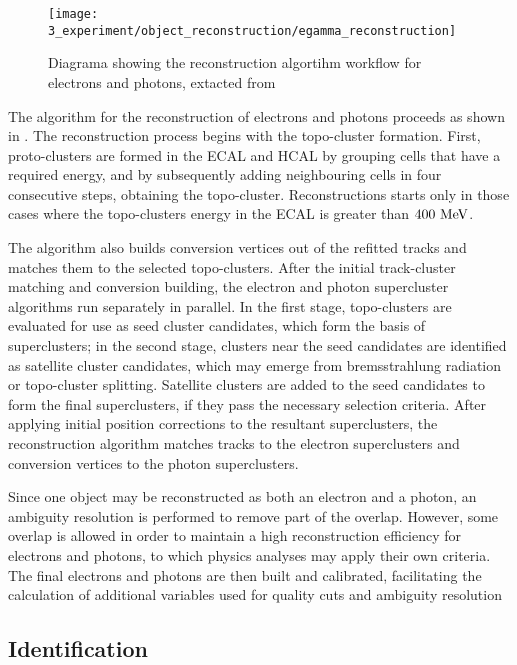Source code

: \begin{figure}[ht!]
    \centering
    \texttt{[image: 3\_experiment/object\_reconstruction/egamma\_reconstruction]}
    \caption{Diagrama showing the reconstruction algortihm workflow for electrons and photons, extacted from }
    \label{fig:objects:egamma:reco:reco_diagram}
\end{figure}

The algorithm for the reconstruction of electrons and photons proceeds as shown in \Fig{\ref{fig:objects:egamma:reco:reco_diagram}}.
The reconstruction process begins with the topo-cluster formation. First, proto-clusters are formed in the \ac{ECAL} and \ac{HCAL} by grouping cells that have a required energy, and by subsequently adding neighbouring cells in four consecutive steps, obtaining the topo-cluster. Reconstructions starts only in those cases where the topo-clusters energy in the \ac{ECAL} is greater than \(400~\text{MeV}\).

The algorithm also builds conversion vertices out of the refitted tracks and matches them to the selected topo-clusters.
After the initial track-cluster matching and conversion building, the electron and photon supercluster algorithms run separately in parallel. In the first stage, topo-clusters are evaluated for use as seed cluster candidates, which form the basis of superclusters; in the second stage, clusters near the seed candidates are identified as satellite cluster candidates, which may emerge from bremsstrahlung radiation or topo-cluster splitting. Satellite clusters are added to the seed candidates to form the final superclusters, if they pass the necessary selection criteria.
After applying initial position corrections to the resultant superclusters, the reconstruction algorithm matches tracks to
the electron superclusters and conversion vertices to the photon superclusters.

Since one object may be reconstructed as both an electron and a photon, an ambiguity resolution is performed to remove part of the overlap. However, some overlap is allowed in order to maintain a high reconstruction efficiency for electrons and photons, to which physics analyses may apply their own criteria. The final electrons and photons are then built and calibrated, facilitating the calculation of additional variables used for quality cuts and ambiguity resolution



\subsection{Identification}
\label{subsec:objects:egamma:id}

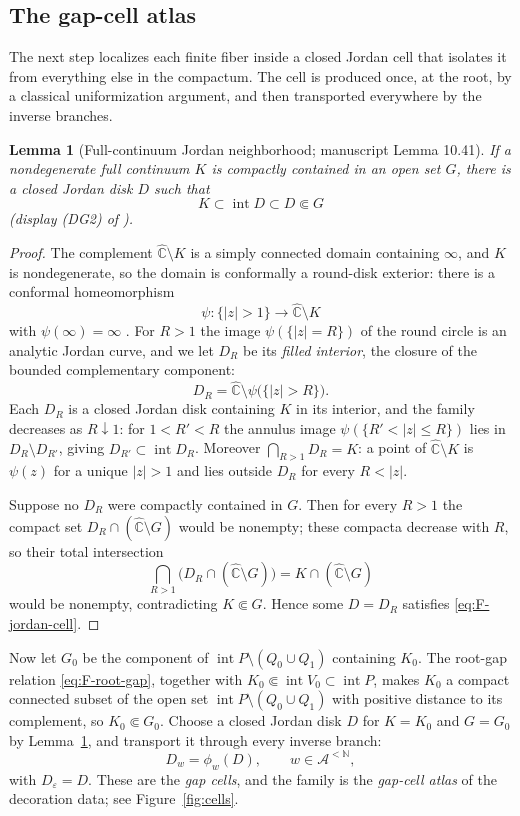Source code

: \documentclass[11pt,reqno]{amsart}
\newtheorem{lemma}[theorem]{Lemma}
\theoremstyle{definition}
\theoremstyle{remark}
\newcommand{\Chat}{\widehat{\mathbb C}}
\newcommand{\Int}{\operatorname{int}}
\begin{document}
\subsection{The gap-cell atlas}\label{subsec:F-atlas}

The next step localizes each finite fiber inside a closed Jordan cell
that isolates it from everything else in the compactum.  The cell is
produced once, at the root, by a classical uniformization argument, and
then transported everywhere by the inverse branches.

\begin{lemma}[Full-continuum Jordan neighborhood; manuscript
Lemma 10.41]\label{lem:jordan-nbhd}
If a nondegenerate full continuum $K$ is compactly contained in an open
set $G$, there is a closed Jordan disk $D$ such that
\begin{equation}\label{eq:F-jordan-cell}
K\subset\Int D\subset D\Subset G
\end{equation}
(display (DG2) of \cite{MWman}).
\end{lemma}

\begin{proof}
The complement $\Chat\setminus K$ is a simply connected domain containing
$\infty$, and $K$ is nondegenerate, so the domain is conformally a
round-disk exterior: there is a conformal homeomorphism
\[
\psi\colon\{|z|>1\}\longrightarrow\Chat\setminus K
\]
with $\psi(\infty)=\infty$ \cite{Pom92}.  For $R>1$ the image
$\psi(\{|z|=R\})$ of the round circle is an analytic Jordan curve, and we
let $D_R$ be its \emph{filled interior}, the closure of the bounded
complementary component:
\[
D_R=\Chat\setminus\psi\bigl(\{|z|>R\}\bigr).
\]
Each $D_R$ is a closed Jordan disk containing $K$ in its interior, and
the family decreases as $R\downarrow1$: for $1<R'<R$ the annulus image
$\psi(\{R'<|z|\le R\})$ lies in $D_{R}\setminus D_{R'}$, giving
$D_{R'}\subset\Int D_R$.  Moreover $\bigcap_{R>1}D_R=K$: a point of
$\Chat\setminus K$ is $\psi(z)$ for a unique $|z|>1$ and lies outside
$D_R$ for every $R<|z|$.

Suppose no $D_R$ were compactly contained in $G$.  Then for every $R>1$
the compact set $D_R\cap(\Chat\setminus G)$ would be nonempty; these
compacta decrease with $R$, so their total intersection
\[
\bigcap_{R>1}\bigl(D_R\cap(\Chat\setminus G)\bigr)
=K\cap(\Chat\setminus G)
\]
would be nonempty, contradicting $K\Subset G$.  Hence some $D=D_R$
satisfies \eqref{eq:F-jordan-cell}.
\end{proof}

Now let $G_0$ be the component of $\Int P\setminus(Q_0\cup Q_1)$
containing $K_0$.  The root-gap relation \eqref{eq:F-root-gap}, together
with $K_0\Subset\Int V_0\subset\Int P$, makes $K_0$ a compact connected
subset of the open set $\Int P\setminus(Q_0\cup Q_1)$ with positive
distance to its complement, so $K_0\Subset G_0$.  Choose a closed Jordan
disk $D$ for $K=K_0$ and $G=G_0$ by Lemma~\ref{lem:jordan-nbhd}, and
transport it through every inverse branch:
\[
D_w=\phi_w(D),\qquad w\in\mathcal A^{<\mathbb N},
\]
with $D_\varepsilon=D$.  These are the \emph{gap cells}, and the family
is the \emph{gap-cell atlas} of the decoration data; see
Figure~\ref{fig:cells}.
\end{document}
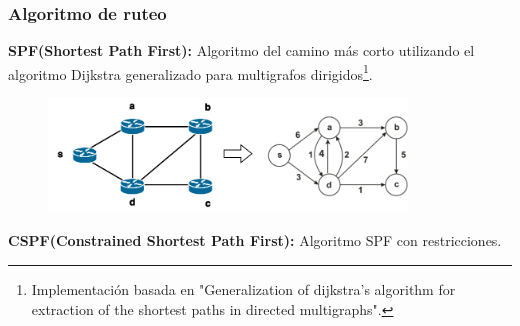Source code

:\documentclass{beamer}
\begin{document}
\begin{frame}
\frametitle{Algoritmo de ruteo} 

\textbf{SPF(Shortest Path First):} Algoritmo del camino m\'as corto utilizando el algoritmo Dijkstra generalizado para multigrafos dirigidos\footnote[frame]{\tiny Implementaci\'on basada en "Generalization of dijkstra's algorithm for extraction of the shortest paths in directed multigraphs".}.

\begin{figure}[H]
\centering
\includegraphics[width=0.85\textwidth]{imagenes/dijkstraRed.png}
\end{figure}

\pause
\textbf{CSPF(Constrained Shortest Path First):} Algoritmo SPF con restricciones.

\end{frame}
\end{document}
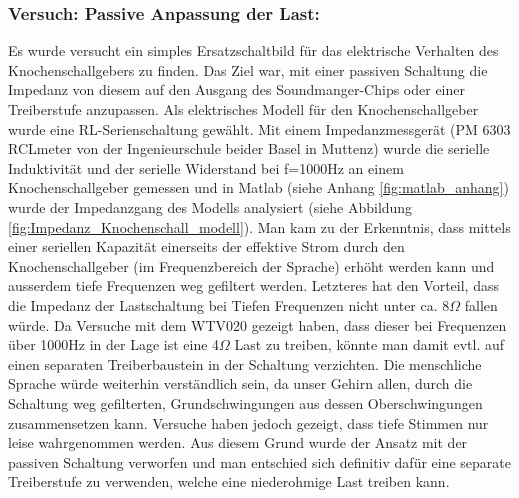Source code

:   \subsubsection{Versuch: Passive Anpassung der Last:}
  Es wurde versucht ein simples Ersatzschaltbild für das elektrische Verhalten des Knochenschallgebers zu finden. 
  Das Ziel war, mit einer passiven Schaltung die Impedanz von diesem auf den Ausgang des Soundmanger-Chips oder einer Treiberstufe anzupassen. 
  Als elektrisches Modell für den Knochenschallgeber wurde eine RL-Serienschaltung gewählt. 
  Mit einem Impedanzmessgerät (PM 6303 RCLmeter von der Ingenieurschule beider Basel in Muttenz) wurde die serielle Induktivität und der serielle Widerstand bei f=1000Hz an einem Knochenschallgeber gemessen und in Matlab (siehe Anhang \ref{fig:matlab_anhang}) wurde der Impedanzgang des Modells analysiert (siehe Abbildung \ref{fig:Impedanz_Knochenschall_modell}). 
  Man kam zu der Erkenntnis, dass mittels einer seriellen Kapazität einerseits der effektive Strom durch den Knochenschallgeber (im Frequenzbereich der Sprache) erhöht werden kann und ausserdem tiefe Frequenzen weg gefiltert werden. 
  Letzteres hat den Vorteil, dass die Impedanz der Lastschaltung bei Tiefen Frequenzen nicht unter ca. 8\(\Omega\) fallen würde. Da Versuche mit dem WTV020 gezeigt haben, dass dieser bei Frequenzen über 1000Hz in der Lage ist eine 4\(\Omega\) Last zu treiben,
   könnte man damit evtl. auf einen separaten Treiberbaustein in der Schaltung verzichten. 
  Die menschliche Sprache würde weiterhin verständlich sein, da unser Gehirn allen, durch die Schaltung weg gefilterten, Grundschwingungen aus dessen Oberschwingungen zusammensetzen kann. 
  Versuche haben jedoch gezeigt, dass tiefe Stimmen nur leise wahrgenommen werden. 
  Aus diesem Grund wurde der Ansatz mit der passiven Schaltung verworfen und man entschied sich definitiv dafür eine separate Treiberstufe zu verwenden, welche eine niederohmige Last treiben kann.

········

▸ **ASSIGNMENT**: The answer must consist solely of the lines from the first line of the data through the line containing "The reconstruction process", inclusive, reproduced exactly and without pictures.

▸ **WRITTEN ANSWER**:
Source code

: \begin{figure}[ht!]
    \centering
    \texttt{[image: 3\_experiment/object\_reconstruction/egamma\_reconstruction]}
    \caption{Diagrama showing the reconstruction algortihm workflow for electrons and photons, extacted from }
    \label{fig:objects:egamma:reco:reco_diagram}
\end{figure}

The algorithm for the reconstruction of electrons and photons proceeds as shown in \Fig{\ref{fig:objects:egamma:reco:reco_diagram}}.
The reconstruction process begins with the topo-cluster formation. First, proto-clusters are formed in the \ac{ECAL} and \ac{HCAL} by grouping cells that have a required energy, and by subsequently adding neighbouring cells in four consecutive steps, obtaining the topo-cluster. Reconstructions starts only in those cases where the topo-clusters energy in the \ac{ECAL} is greater than \(400~\text{MeV}\).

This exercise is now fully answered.